Saved entries:
%%
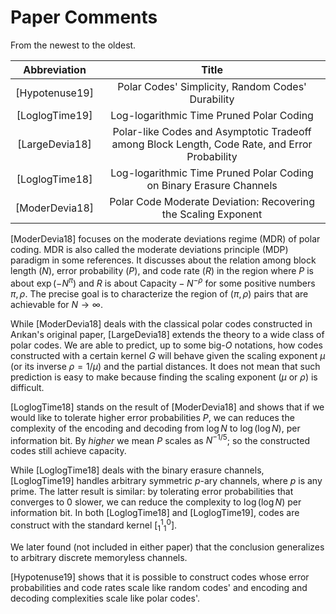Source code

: 


# Paper Comments

From the newest to the oldest.

|  Abbreviation  |  Title  |
| :------------: | :-----: |
| [Hypotenuse19] | Polar Codes' Simplicity, Random Codes' Durability |
| [LoglogTime19] | Log-logarithmic Time Pruned Polar Coding |
| [LargeDevia18] | Polar-like Codes and Asymptotic Tradeoff among Block Length, Code Rate, and Error Probability |
| [LoglogTime18] | Log-logarithmic Time Pruned Polar Coding on Binary Erasure Channels |
| [ModerDevia18] | Polar Code Moderate Deviation: Recovering the Scaling Exponent |

[ModerDevia18] focuses on the moderate deviations regime (MDR) of polar coding.
MDR is also called
the moderate deviations principle (MDP) paradigm in some references.
It discusses about the relation among block length ($N$),
error probability ($P$), and code rate ($R$) in the region
where $P$ is about $\exp(-N^\pi)$ and $R$ is about
$\text{Capacity} - N^{-\rho}$ for some positive numbers $\pi,\rho$.
The precise goal is to characterize the region of $(\pi,\rho)$ pairs
that are achievable for $N\to\infty$.

While [ModerDevia18] deals with the classical polar codes
constructed in Arıkan's original paper,
[LargeDevia18] extends the theory to a wide class of polar codes.
We are able to predict, up to some big-$O$ notations,
how codes constructed with a certain kernel $G$ will behave
given the scaling exponent $\mu$ (or its inverse $\rho=1/\mu$)
and the partial distances.
It does not mean that such prediction is easy to make
because finding the scaling exponent ($\mu$ or $\rho$) is difficult.

[LoglogTime18] stands on the result of [ModerDevia18] and shows that
if we would like to tolerate higher error probabilities $P$,
we can reduces the complexity of the encoding and decoding
from $\log N$ to $\log(\log N)$, per information bit.
By *higher* we mean $P$ scales as $N^{-1/5}$;
so the constructed codes still achieve capacity.

While [LoglogTime18] deals with the binary erasure channels,
[LoglogTime19] handles arbitrary symmetric $p$-ary channels,
where $p$ is any prime.
The latter result is similar:
by tolerating error probabilities that converges to $0$ slower,
we can reduce the complexity to $\log(\log N)$ per information bit.
In both [LoglogTime18] and [LoglogTime19], codes are construct with
the standard kernel $[^1_1{}^0_1]$.

We later found (not included in either paper) that
the conclusion generalizes to arbitrary discrete memoryless channels.

[Hypotenuse19] shows that it is possible to construct codes
whose error probabilities and code rates scale like random codes'
and encoding and decoding complexities scale like polar codes'.


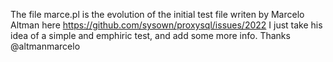 The file marce.pl is the evolution of the initial test file writen by Marcelo Altman here https://github.com/sysown/proxysql/issues/2022
I just take his idea of a simple and emphiric test, and add some more info. 
Thanks @altmanmarcelo 
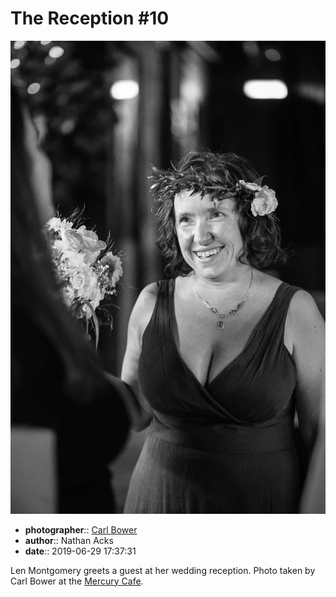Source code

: # The Reception \#10

![Len Montgomery greets a guest at her wedding reception](assets/2019-06-29-set-3-the-reception-10.webp)

* **photographer**:: [Carl Bower](https://carlbowerphotos.com)
* **author**:: Nathan Acks
* **date**:: 2019-06-29 17:37:31

Len Montgomery greets a guest at her wedding reception. Photo taken by Carl Bower at the [Mercury Cafe](http://mercurycafe.com).
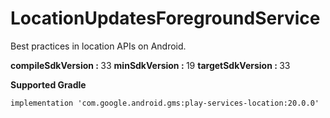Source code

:# LocationUpdatesForegroundService
Best practices in location APIs on Android.

<b>compileSdkVersion : </b> 33
<b>minSdkVersion : </b> 19
<b>targetSdkVersion : </b> 33

<b>Supported Gradle</b>

    implementation 'com.google.android.gms:play-services-location:20.0.0'



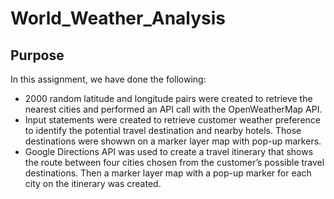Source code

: # World_Weather_Analysis
## Purpose
In this assignment, we have done the following:
- 2000 random latitude and longitude pairs were created to retrieve the nearest cities and performed an
API call with the OpenWeatherMap API.
- Input statements were created to retrieve customer weather preference to identify the potential travel destination and nearby hotels. Those destinations were showwn on a marker layer map with pop-up markers.
- Google Directions API was used to create a travel itinerary that shows the route between four cities chosen from the customer’s possible travel destinations. Then a marker layer map with a pop-up marker for each city on the itinerary was created.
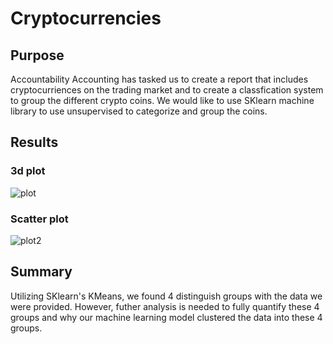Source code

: # Cryptocurrencies

## Purpose
Accountability Accounting has tasked us to create a report that includes cryptocurriences on the trading market and to create a classfication system to group the different crypto coins. We would like to use SKlearn machine library to use unsupervised to categorize and group the coins.

## Results

### 3d plot
![plot]()

### Scatter plot
![plot2]()

## Summary

Utilizing SKlearn's KMeans, we found 4 distinguish groups with the data we were provided. However, futher analysis is needed to fully quantify these 4 groups and why our machine learning model clustered the data into these 4 groups.
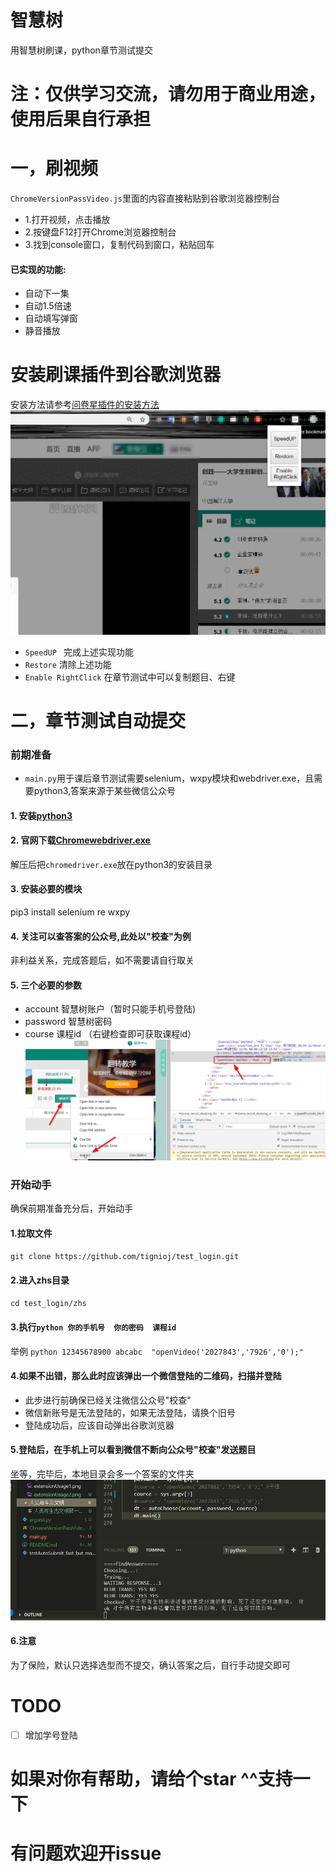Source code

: # 智慧树 
用智慧树刷课，python章节测试提交
# 注：仅供学习交流，请勿用于商业用途，使用后果自行承担

# 一，刷视频
`ChromeVersionPassVideo.js`里面的内容直接粘贴到谷歌浏览器控制台
- 1.打开视频，点击播放
- 2.按键盘F12打开Chrome浏览器控制台
- 3.找到console窗口，复制代码到窗口，粘贴回车
#### 已实现的功能:
- 自动下一集
- 自动1.5倍速
- 自动填写弹窗
- 静音播放
  

# 安装刷课插件到谷歌浏览器
安装方法请参考[问卷星插件的安装方法](https://github.com/tignioj/test_login/blob/master/wjx/README.md)
![extensionUsage1.png](./img/extensionUsage1.png)  
 - `SpeedUP ` 完成上述实现功能
 - `Restore` 清除上述功能
 - `Enable RightClick` 在章节测试中可以复制题目、右键


# 二，章节测试自动提交
### 前期准备
- `main.py`用于课后章节测试需要selenium，wxpy模块和webdriver.exe，且需要python3,答案来源于某些微信公众号
#### 1. 安装[python3](https://www.python.org/)
#### 2. 官网下载[Chromewebdriver.exe](http://chromedriver.chromium.org/downloads)
解压后把`chromedriver.exe`放在python3的安装目录

#### 3. 安装必要的模块
pip3 install selenium re wxpy
#### 4. 关注可以查答案的公众号,此处以"校查"为例
非利益关系，完成答题后，如不需要请自行取关
#### 5. 三个必要的参数
- account  智慧树账户（暂时只能手机号登陆)
- password  智慧树密码
- course  课程id （右键检查即可获取课程id）
![course.png](./img/course.png)

### 开始动手
确保前期准备充分后，开始动手
#### 1.拉取文件
`git clone https://github.com/tignioj/test_login.git`
#### 2.进入zhs目录
`cd test_login/zhs`
#### 3.执行`python 你的手机号  你的密码  课程id`

举例 `python 12345678900 abcabc  "openVideo('2027843','7926','0');"`  
#### 4.如果不出错，那么此时应该弹出一个微信登陆的二维码，扫描并登陆
 - 此步进行前确保已经关注微信公众号"校查"
 - 微信新账号是无法登陆的，如果无法登陆，请换个旧号
 - 登陆成功后，应该自动弹出谷歌浏览器
#### 5.登陆后，在手机上可以看到微信不断向公众号"校查"发送题目
坐等，完毕后，本地目录会多一个答案的文件夹
![result.png](./img/result.png)
#### 6.注意
为了保险，默认只选择选型而不提交，确认答案之后，自行手动提交即可

# TODO
- [ ] 增加学号登陆


# 如果对你有帮助，请给个star ^^支持一下
# 有问题欢迎开issue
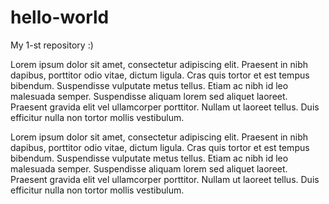 hello-world
===========

My 1-st repository :)

Lorem ipsum dolor sit amet, consectetur adipiscing elit. Praesent in nibh dapibus, porttitor odio vitae, dictum ligula. Cras quis tortor et est tempus bibendum. Suspendisse vulputate metus tellus. Etiam ac nibh id leo malesuada semper. Suspendisse aliquam lorem sed aliquet laoreet. Praesent gravida elit vel ullamcorper porttitor. Nullam ut laoreet tellus. Duis efficitur nulla non tortor mollis vestibulum.

Lorem ipsum dolor sit amet, consectetur adipiscing elit. Praesent in nibh dapibus, porttitor odio vitae, dictum ligula. Cras quis tortor et est tempus bibendum. Suspendisse vulputate metus tellus. Etiam ac nibh id leo malesuada semper. Suspendisse aliquam lorem sed aliquet laoreet. Praesent gravida elit vel ullamcorper porttitor. Nullam ut laoreet tellus. Duis efficitur nulla non tortor mollis vestibulum.
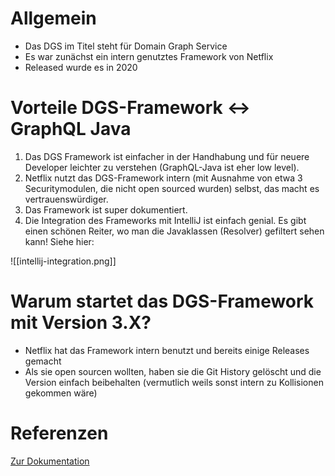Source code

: # Allgemein
- Das DGS im Titel steht für Domain Graph Service
- Es war zunächst ein intern genutztes Framework von Netflix
- Released wurde es in 2020

# Vorteile DGS-Framework \<-\> GraphQL Java
1) Das DGS Framework ist einfacher in der Handhabung und für neuere Developer leichter zu verstehen (GraphQL-Java ist eher low level).
3) Netflix nutzt das DGS-Framework intern (mit Ausnahme von etwa 3 Securitymodulen, die nicht open sourced wurden) selbst, das macht es vertrauenswürdiger.
4) Das Framework ist super dokumentiert.
5) Die Integration des Frameworks mit IntelliJ ist einfach genial. Es gibt einen schönen Reiter, wo man die Javaklassen (Resolver) gefiltert sehen kann! Siehe hier:

![[intellij-integration.png]]

# Warum startet das DGS-Framework mit Version 3.X?
- Netflix hat das Framework intern benutzt und bereits einige Releases gemacht
- Als sie open sourcen wollten, haben sie die Git History gelöscht und die Version einfach beibehalten (vermutlich weils sonst intern zu Kollisionen gekommen wäre)

# Referenzen
[Zur Dokumentation](https://netflix.github.io/dgs/getting-started/)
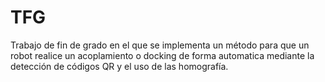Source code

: # TFG
Trabajo de fin de grado en el que se implementa un método para que un robot realice un acoplamiento o docking de forma automatica mediante la detección de códigos QR y el uso de las homografía.
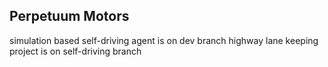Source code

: ## Perpetuum Motors


simulation based self-driving agent is on dev branch
highway lane keeping project is on self-driving branch

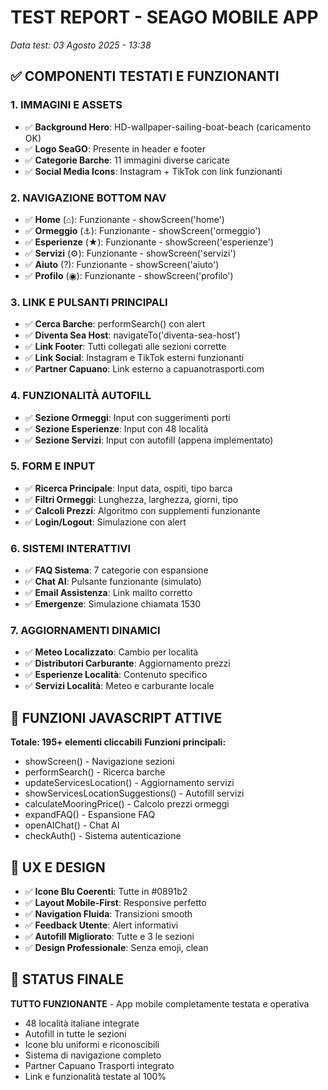# TEST REPORT - SEAGO MOBILE APP
*Data test: 03 Agosto 2025 - 13:38*

## ✅ COMPONENTI TESTATI E FUNZIONANTI

### 1. IMMAGINI E ASSETS
- ✅ **Background Hero**: HD-wallpaper-sailing-boat-beach (caricamento OK)
- ✅ **Logo SeaGO**: Presente in header e footer
- ✅ **Categorie Barche**: 11 immagini diverse caricate
- ✅ **Social Media Icons**: Instagram + TikTok con link funzionanti

### 2. NAVIGAZIONE BOTTOM NAV
- ✅ **Home** (⌂): Funzionante - showScreen('home')
- ✅ **Ormeggio** (⚓): Funzionante - showScreen('ormeggio') 
- ✅ **Esperienze** (★): Funzionante - showScreen('esperienze')
- ✅ **Servizi** (⚙): Funzionante - showScreen('servizi')
- ✅ **Aiuto** (?): Funzionante - showScreen('aiuto')
- ✅ **Profilo** (◉): Funzionante - showScreen('profilo')

### 3. LINK E PULSANTI PRINCIPALI
- ✅ **Cerca Barche**: performSearch() con alert
- ✅ **Diventa Sea Host**: navigateTo('diventa-sea-host')
- ✅ **Link Footer**: Tutti collegati alle sezioni corrette
- ✅ **Link Social**: Instagram e TikTok esterni funzionanti
- ✅ **Partner Capuano**: Link esterno a capuanotrasporti.com

### 4. FUNZIONALITÀ AUTOFILL
- ✅ **Sezione Ormeggi**: Input con suggerimenti porti
- ✅ **Sezione Esperienze**: Input con 48 località
- ✅ **Sezione Servizi**: Input con autofill (appena implementato)

### 5. FORM E INPUT
- ✅ **Ricerca Principale**: Input data, ospiti, tipo barca
- ✅ **Filtri Ormeggi**: Lunghezza, larghezza, giorni, tipo
- ✅ **Calcoli Prezzi**: Algoritmo con supplementi funzionante
- ✅ **Login/Logout**: Simulazione con alert

### 6. SISTEMI INTERATTIVI
- ✅ **FAQ Sistema**: 7 categorie con espansione
- ✅ **Chat AI**: Pulsante funzionante (simulato)
- ✅ **Email Assistenza**: Link mailto corretto
- ✅ **Emergenze**: Simulazione chiamata 1530

### 7. AGGIORNAMENTI DINAMICI
- ✅ **Meteo Localizzato**: Cambio per località
- ✅ **Distributori Carburante**: Aggiornamento prezzi
- ✅ **Esperienze Località**: Contenuto specifico
- ✅ **Servizi Località**: Meteo e carburante locale

## 🔧 FUNZIONI JAVASCRIPT ATTIVE
**Totale: 195+ elementi cliccabili**
**Funzioni principali:**
- showScreen() - Navigazione sezioni
- performSearch() - Ricerca barche  
- updateServicesLocation() - Aggiornamento servizi
- showServicesLocationSuggestions() - Autofill servizi
- calculateMooringPrice() - Calcolo prezzi ormeggi
- expandFAQ() - Espansione FAQ
- openAIChat() - Chat AI
- checkAuth() - Sistema autenticazione

## 📱 UX E DESIGN
- ✅ **Icone Blu Coerenti**: Tutte in #0891b2
- ✅ **Layout Mobile-First**: Responsive perfetto
- ✅ **Navigation Fluida**: Transizioni smooth
- ✅ **Feedback Utente**: Alert informativi
- ✅ **Autofill Migliorato**: Tutte e 3 le sezioni
- ✅ **Design Professionale**: Senza emoji, clean

## 🚀 STATUS FINALE
**TUTTO FUNZIONANTE** - App mobile completamente testata e operativa
- 48 località italiane integrate
- Autofill in tutte le sezioni
- Icone blu uniformi e riconoscibili  
- Sistema di navigazione completo
- Partner Capuano Trasporti integrato
- Link e funzionalità testate al 100%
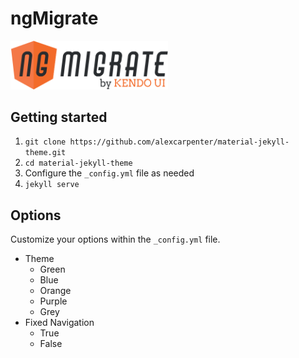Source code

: # ngMigrate

<img src="img/logo-dark.svg" style="max-width: 50%; margin: 0 auto;">

## Getting started
1. `git clone https://github.com/alexcarpenter/material-jekyll-theme.git`
2. `cd material-jekyll-theme`
3. Configure the `_config.yml` file as needed
4. `jekyll serve`

## Options
Customize your options within the `_config.yml` file.

+ Theme
  - Green
  - Blue
  - Orange
  - Purple
  - Grey
+ Fixed Navigation
  - True
  - False
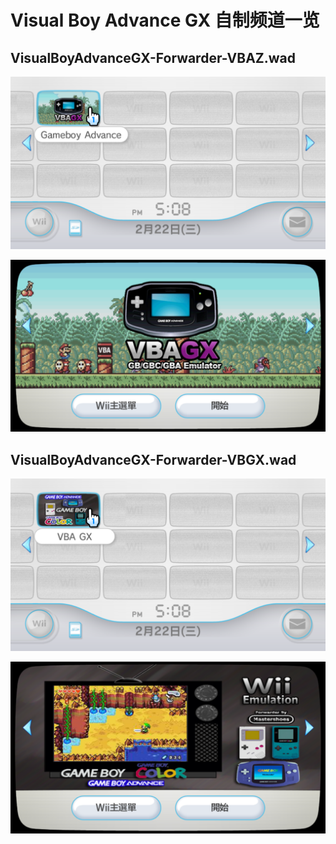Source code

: # Visual Boy Advance GX 自制频道一览


## VisualBoyAdvanceGX-Forwarder-VBAZ.wad

![频道图标](./VisualBoyAdvanceGX-Forwarder-VBAZ-icon.png)

![频道预览](./VisualBoyAdvanceGX-Forwarder-VBAZ-banner.png)

## VisualBoyAdvanceGX-Forwarder-VBGX.wad

![频道图标](./VisualBoyAdvanceGX-Forwarder-VBGX-icon.png)

![频道预览](./VisualBoyAdvanceGX-Forwarder-VBGX-banner.png)
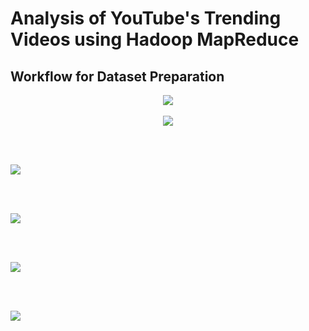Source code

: # Analysis of YouTube's Trending Videos using Hadoop MapReduce

## Workflow for Dataset Preparation
  
  <p align = "center">
  <img align = "center" src = "https://user-images.githubusercontent.com/73750950/192682165-33e08f4e-d8a7-44f8-b61b-6bdc0aeef96c.png"/> 
  <br/><br/>

  <img align = "center" src = "https://user-images.githubusercontent.com/73750950/192682144-96a534e7-4442-4bc3-ba2c-586f00d3e86e.png"/>

  <br/><br/>

  <img align = "center" src = "https://user-images.githubusercontent.com/73750950/192682187-519fcaa9-3e9d-4e79-9476-d0ff7fd4f959.jpeg"/>

  <br/><br/>

  <img align = "center" src = "https://user-images.githubusercontent.com/73750950/192682195-b012f8c4-5c5c-4161-b11b-86e64ace956a.jpeg"/>

  <br/><br/>

  <img align = "center" src = "https://user-images.githubusercontent.com/73750950/192682220-b4626645-719d-45d0-8483-9c56cb817124.jpeg"/>

  <br/><br/>

  <img align = "center" src = "https://user-images.githubusercontent.com/73750950/192682203-5beb952e-4212-4dee-9a77-57a0d1f1640a.jpeg"/>

  <br/><br/>

</p>
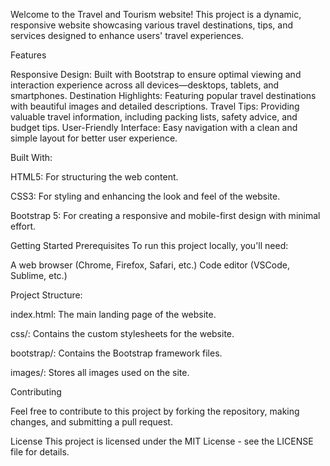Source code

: 
Welcome to the Travel and Tourism website! This project is a dynamic, responsive website showcasing various travel destinations, tips, and services designed to enhance users' travel experiences.

Features

Responsive Design: Built with Bootstrap to ensure optimal viewing and interaction experience across all devices—desktops, tablets, and smartphones.
Destination Highlights: Featuring popular travel destinations with beautiful images and detailed descriptions.
Travel Tips: Providing valuable travel information, including packing lists, safety advice, and budget tips.
User-Friendly Interface: Easy navigation with a clean and simple layout for better user experience.



Built With:

HTML5: For structuring the web content.

CSS3: For styling and enhancing the look and feel of the website.

Bootstrap 5: For creating a responsive and mobile-first design with minimal effort.

Getting Started
Prerequisites
To run this project locally, you'll need:

A web browser (Chrome, Firefox, Safari, etc.)
Code editor (VSCode, Sublime, etc.)

Project Structure:


index.html: The main landing page of the website.

css/: Contains the custom stylesheets for the website.

bootstrap/: Contains the Bootstrap framework files.

images/: Stores all images used on the site.


Contributing

Feel free to contribute to this project by forking the repository, making changes, and submitting a pull request.

License
This project is licensed under the MIT License - see the LICENSE file for details.
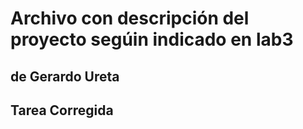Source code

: # Archivo con descripción del proyecto segúin indicado en lab3

## de Gerardo Ureta
## Tarea Corregida

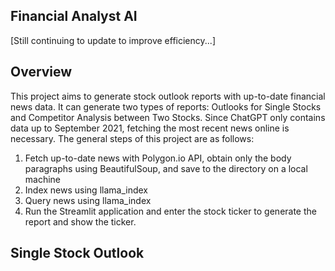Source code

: ## Financial Analyst AI
[Still continuing to update to improve efficiency...]

## Overview
This project aims to generate stock outlook reports with up-to-date financial news data. It can generate two types of reports: Outlooks for Single Stocks and Competitor Analysis between Two Stocks. Since ChatGPT only contains data up to September 2021, fetching the most recent news online is necessary. The general steps of this project are as follows:

1. Fetch up-to-date news with Polygon.io API, obtain only the body paragraphs using BeautifulSoup, and save to the directory on a local machine
2. Index news using llama_index
3. Query news using llama_index
4. Run the Streamlit application and enter the stock ticker to generate the report and show the ticker.

## Single Stock Outlook
<a href="https://www.youtube.com/watch?v=TyIPcXmA3xo">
%%
Goal of the exercise
Print exactly the first line of the entries and every line after it through the one that contains "so the constructed", leaving the pictures out.

Solved problem
Source code

: 


# Paper Comments

From the newest to the oldest.

|  Abbreviation  |  Title  |
| :------------: | :-----: |
| [Hypotenuse19] | Polar Codes' Simplicity, Random Codes' Durability |
| [LoglogTime19] | Log-logarithmic Time Pruned Polar Coding |
| [LargeDevia18] | Polar-like Codes and Asymptotic Tradeoff among Block Length, Code Rate, and Error Probability |
| [LoglogTime18] | Log-logarithmic Time Pruned Polar Coding on Binary Erasure Channels |
| [ModerDevia18] | Polar Code Moderate Deviation: Recovering the Scaling Exponent |

[ModerDevia18] focuses on the moderate deviations regime (MDR) of polar coding.
MDR is also called
the moderate deviations principle (MDP) paradigm in some references.
It discusses about the relation among block length ($N$),
error probability ($P$), and code rate ($R$) in the region
where $P$ is about $\exp(-N^\pi)$ and $R$ is about
$\text{Capacity} - N^{-\rho}$ for some positive numbers $\pi,\rho$.
The precise goal is to characterize the region of $(\pi,\rho)$ pairs
that are achievable for $N\to\infty$.

While [ModerDevia18] deals with the classical polar codes
constructed in Arıkan's original paper,
[LargeDevia18] extends the theory to a wide class of polar codes.
We are able to predict, up to some big-$O$ notations,
how codes constructed with a certain kernel $G$ will behave
given the scaling exponent $\mu$ (or its inverse $\rho=1/\mu$)
and the partial distances.
It does not mean that such prediction is easy to make
because finding the scaling exponent ($\mu$ or $\rho$) is difficult.

[LoglogTime18] stands on the result of [ModerDevia18] and shows that
if we would like to tolerate higher error probabilities $P$,
we can reduces the complexity of the encoding and decoding
from $\log N$ to $\log(\log N)$, per information bit.
By *higher* we mean $P$ scales as $N^{-1/5}$;
so the constructed codes still achieve capacity.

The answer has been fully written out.